The Board further stated that:

“If the person meets the first test, they must then go to show that the action by the Director will cause a direct effect on that interest, and that it will be actual or imminent, not speculative.  Once again, where the effect is unique to that person, standing is more likely to be justified.”[45]

[88]                                   A similar view was expressed in Paron where the Board held that the

“…Appellants are also concerned that the Approval Holder has been able to obtain an Approval to cut weeds and carry out beach restoration, while the Appellants have not been able to obtain similar approval to carry out such work on their property. While this argument goes to matters that are properly before the Board – the decision-making role of the Director – it does not demonstrate that the Appellants are directly affected, though they are probably generally affected by the Approval.  But, the Appellants have not demonstrated that they are impacted by the decision to issue the Approval in a different way than any other lakefront property owner anywhere in Alberta that has been refused a similar approval.  The Appellants have not demonstrated a unique interest that would make them entitled to appeal this decision.”[46]

[89]                                   Paron also reminds us the onus to demonstrate this distinctive interest, to show they are directly affected, is on the Appellants.  In Paron, the Board held that:

“Beyond these arguments, the Appellants have not presented any evidence – beyond a bare statement that they live in proximity to the proposed work – which speaks to the environmental impacts of the work authorized under the Approval.
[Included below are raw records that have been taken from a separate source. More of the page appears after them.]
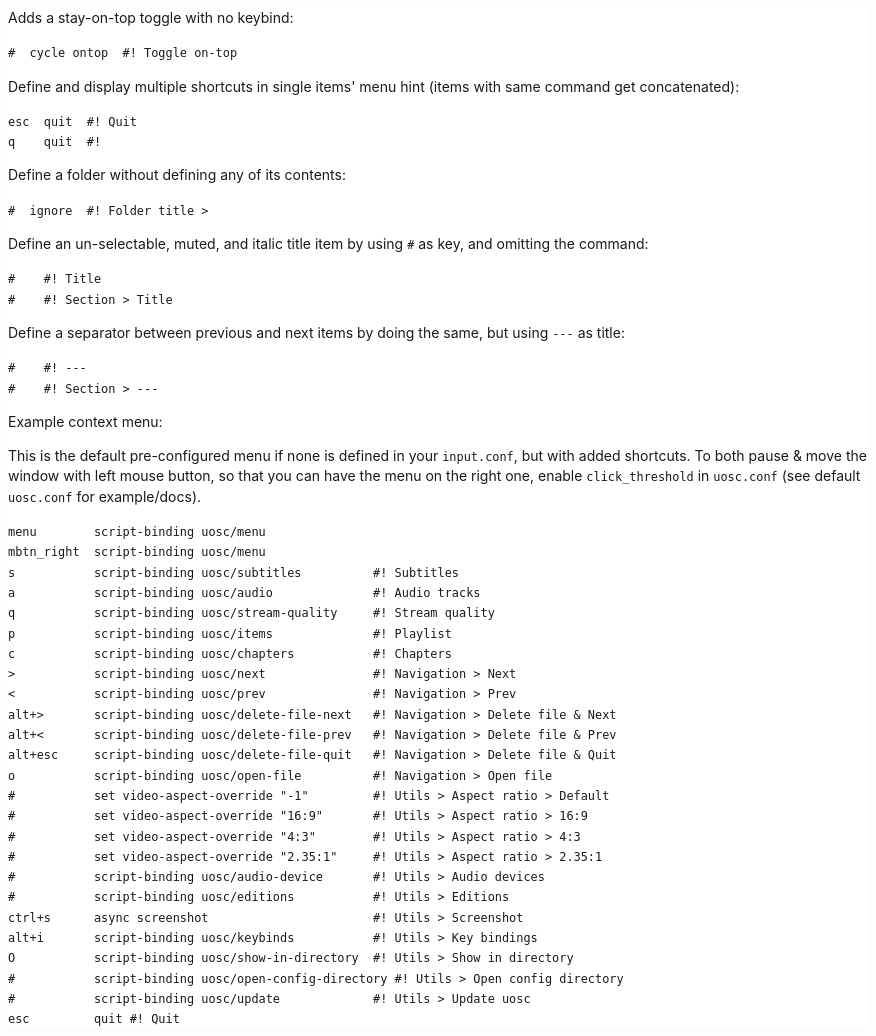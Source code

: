Adds a stay-on-top toggle with no keybind:

```
#  cycle ontop  #! Toggle on-top
```

Define and display multiple shortcuts in single items' menu hint (items with same command get concatenated):

```
esc  quit  #! Quit
q    quit  #!
```

Define a folder without defining any of its contents:

```
#  ignore  #! Folder title >
```

Define an un-selectable, muted, and italic title item by using `#` as key, and omitting the command:

```
#    #! Title
#    #! Section > Title
```

Define a separator between previous and next items by doing the same, but using `---` as title:

```
#    #! ---
#    #! Section > ---
```

Example context menu:

This is the default pre-configured menu if none is defined in your `input.conf`, but with added shortcuts. To both pause & move the window with left mouse button, so that you can have the menu on the right one, enable `click_threshold` in `uosc.conf` (see default `uosc.conf` for example/docs).

```
menu        script-binding uosc/menu
mbtn_right  script-binding uosc/menu
s           script-binding uosc/subtitles          #! Subtitles
a           script-binding uosc/audio              #! Audio tracks
q           script-binding uosc/stream-quality     #! Stream quality
p           script-binding uosc/items              #! Playlist
c           script-binding uosc/chapters           #! Chapters
>           script-binding uosc/next               #! Navigation > Next
<           script-binding uosc/prev               #! Navigation > Prev
alt+>       script-binding uosc/delete-file-next   #! Navigation > Delete file & Next
alt+<       script-binding uosc/delete-file-prev   #! Navigation > Delete file & Prev
alt+esc     script-binding uosc/delete-file-quit   #! Navigation > Delete file & Quit
o           script-binding uosc/open-file          #! Navigation > Open file
#           set video-aspect-override "-1"         #! Utils > Aspect ratio > Default
#           set video-aspect-override "16:9"       #! Utils > Aspect ratio > 16:9
#           set video-aspect-override "4:3"        #! Utils > Aspect ratio > 4:3
#           set video-aspect-override "2.35:1"     #! Utils > Aspect ratio > 2.35:1
#           script-binding uosc/audio-device       #! Utils > Audio devices
#           script-binding uosc/editions           #! Utils > Editions
ctrl+s      async screenshot                       #! Utils > Screenshot
alt+i       script-binding uosc/keybinds           #! Utils > Key bindings
O           script-binding uosc/show-in-directory  #! Utils > Show in directory
#           script-binding uosc/open-config-directory #! Utils > Open config directory
#           script-binding uosc/update             #! Utils > Update uosc
esc         quit #! Quit
```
They have failed to present facts which demonstrate that they are directly affected. As a result, the Appellants have failed to discharge the onus that is on them to demonstrate that they are directly affected.”[47]

The Board’s Rules of Practice also make it clear that the onus is on the Appellants to prove that they are directly affected.[48]  The onus or burden of proof issue, in a slightly different context, was upheld in by the Court of Queen’s Bench.[49]

[90]                                   In the Court[50] decision, Justice McIntyre reversed a standing decision based on the Board’s previous cases and provided the following summary on the principles of standing before the Board:

“First, the issue of standing is a preliminary issue to be decided before the merits are decided.  See Re: Bildson, [1998] A.E.A.B.D. No. 33 at para. 4.

Second, the appellant must prove, on a balance of probabilities, that he or she is personally directly affected by the approval being appealed.  The appellant need not prove that the personal effects are unique or different from those of any other Albertan or even from those of any other user of the area in question.  See Bildson at paras 21-24. …

Third, in proving on a balance of probabilities, that he or she will be harmed or impaired by the approved project, the appellant must show that the approved project will harm a natural resource that the appellant uses or will harm the appellant’s use of a natural resource.  The greater the proximity between the location of the appellant’s use and the approved project, the more likely the appellant will be able to make the requisite factual showing.  See Bildson at para. 33:

What is ‘extremely significant’ is that the appellant must show that the approved project will harm a natural resource (e.g. air, water, wildlife) which the appellant uses, or that the project will harm the appellant’s use of a natural resource. The greater the proximity between the location of the appellant’s use of the natural resource at issue and the approved project, the more likely the appellant will be able to make the requisite factual showing. Obviously, if an appellant has a legal right or entitlement to lands adjacent to the project, that legal interest would usually be compelling evidence of proximity. However, having a legal right that is injured by a project is not the only way in which an appellant can show a proximity between its use of resources and the project in question.

Fourth, the appellant need not prove, by a preponderance of evidence, that he or she will in fact be harmed or impaired by the approved project. The appellant need only prove a potential or reasonable probability for harm. See Mizera at para. 26. In Bildson at para. 39, the Board stated:

[T]he ‘preponderance of evidence’ standard applies to the appellant’s burden of proving standing. However, for standing purposes, an appellant need not prove, by a preponderance of evidence, that he will in fact be harmed by the project in question. Rather, the Board has stated that an appellant need only prove a ‘potential’ or ‘reasonable probability’ for harm. The Board believes that the Department’s submission to the [A]EUB, together with Mr. Bildson’s own letters to the [A]EUB and to the Department, make a prima facie showing of a potential harm to the area’s wildlife and water resources, both of which Mr. Bildson uses extensively. Neither the Director nor Smoky River Coal sufficiently rebutted Mr. Bildson’s factual proof.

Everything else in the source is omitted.